The task:
Range to output from the entries below: the line containing "## Description" through the line containing "proceed in the Flow. |". Set it down exactly, ends included, nothing else.

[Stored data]
───

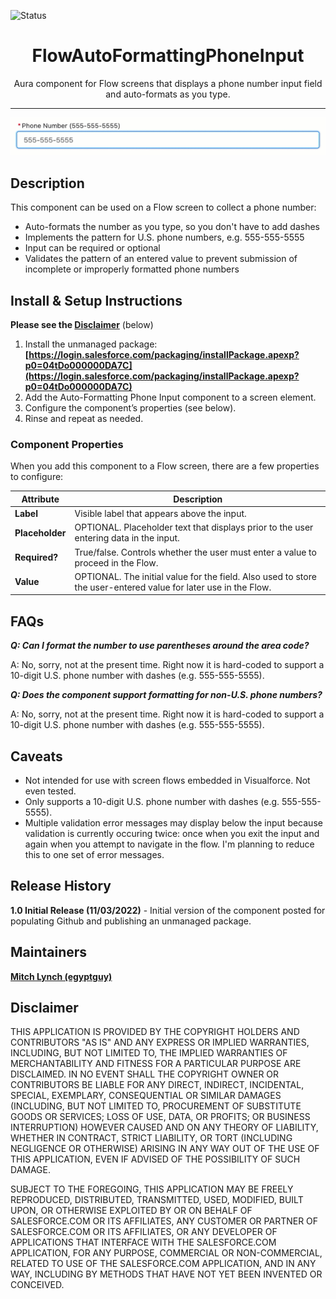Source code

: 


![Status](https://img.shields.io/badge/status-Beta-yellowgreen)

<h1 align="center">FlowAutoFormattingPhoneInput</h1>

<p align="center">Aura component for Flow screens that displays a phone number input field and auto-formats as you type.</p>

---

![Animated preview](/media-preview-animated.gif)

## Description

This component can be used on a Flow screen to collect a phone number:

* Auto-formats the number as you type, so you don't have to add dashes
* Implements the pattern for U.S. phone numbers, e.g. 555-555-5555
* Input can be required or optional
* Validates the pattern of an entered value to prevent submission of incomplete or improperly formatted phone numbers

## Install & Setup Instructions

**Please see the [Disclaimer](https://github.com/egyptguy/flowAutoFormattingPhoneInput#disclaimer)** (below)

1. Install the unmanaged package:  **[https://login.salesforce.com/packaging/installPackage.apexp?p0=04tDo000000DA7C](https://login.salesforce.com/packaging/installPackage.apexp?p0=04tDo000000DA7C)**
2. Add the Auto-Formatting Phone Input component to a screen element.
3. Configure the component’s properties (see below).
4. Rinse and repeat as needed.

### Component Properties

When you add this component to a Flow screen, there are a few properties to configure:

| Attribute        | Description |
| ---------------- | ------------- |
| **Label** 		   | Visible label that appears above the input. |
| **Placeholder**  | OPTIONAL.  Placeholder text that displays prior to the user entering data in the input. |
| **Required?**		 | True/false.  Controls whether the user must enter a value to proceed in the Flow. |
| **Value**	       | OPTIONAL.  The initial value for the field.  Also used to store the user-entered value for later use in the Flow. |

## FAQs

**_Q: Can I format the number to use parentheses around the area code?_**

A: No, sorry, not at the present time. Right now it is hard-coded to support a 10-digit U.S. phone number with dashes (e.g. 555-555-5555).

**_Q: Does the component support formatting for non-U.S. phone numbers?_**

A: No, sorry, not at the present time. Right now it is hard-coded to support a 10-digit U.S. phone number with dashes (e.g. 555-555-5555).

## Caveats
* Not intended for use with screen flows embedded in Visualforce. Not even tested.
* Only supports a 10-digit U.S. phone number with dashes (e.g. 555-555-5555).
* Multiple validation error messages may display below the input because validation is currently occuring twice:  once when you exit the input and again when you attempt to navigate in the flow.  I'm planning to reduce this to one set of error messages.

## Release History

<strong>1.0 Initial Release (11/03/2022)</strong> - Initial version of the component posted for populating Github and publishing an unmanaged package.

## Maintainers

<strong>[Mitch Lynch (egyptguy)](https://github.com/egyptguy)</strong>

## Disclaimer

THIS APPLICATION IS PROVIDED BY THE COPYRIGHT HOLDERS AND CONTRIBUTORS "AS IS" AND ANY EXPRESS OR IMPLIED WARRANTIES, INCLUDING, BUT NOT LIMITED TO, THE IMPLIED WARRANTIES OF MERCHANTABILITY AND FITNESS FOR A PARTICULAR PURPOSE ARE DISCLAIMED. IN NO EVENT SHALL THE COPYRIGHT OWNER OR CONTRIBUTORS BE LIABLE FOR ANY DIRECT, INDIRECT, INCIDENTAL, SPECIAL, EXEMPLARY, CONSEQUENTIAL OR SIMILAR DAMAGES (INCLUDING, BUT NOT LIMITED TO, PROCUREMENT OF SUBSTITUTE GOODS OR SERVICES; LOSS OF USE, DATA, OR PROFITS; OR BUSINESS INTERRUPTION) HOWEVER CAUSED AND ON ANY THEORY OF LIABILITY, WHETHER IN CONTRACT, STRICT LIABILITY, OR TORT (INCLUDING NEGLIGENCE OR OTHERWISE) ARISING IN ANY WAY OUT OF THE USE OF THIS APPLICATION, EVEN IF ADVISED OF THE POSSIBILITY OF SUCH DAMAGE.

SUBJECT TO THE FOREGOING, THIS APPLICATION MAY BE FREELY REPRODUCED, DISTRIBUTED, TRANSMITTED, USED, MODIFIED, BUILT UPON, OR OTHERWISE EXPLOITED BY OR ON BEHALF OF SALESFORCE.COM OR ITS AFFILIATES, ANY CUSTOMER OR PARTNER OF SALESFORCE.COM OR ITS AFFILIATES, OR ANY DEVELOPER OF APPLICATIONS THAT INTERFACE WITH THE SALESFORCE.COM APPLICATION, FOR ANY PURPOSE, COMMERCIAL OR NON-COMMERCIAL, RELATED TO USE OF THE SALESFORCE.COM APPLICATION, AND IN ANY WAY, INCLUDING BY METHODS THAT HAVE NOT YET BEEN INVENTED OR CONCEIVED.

───

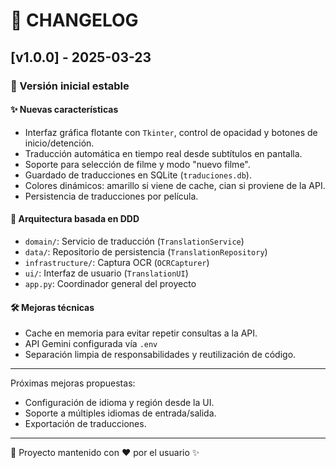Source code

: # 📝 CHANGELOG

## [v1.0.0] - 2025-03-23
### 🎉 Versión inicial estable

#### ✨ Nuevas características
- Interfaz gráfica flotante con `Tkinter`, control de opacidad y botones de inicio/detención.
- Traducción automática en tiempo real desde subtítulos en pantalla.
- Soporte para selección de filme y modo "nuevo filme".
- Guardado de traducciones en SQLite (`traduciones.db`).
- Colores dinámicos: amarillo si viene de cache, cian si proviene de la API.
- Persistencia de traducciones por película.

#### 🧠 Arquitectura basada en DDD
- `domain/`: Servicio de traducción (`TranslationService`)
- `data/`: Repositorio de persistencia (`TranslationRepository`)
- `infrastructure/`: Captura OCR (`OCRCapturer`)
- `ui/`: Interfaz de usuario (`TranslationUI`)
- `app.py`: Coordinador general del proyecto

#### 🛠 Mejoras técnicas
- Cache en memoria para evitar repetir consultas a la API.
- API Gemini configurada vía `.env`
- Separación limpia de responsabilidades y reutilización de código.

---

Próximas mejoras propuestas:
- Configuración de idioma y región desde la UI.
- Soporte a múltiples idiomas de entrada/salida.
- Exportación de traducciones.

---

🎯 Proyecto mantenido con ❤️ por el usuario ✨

───

Task answer:
## Description

This component can be used on a Flow screen to collect a phone number:

* Auto-formats the number as you type, so you don't have to add dashes
* Implements the pattern for U.S. phone numbers, e.g. 555-555-5555
* Input can be required or optional
* Validates the pattern of an entered value to prevent submission of incomplete or improperly formatted phone numbers

## Install & Setup Instructions

**Please see the [Disclaimer](https://github.com/egyptguy/flowAutoFormattingPhoneInput#disclaimer)** (below)

1. Install the unmanaged package:  **[https://login.salesforce.com/packaging/installPackage.apexp?p0=04tDo000000DA7C](https://login.salesforce.com/packaging/installPackage.apexp?p0=04tDo000000DA7C)**
2. Add the Auto-Formatting Phone Input component to a screen element.
3. Configure the component’s properties (see below).
4. Rinse and repeat as needed.

### Component Properties

When you add this component to a Flow screen, there are a few properties to configure:

| Attribute        | Description |
| ---------------- | ------------- |
| **Label** 		   | Visible label that appears above the input. |
| **Placeholder**  | OPTIONAL.  Placeholder text that displays prior to the user entering data in the input. |
| **Required?**		 | True/false.  Controls whether the user must enter a value to proceed in the Flow. |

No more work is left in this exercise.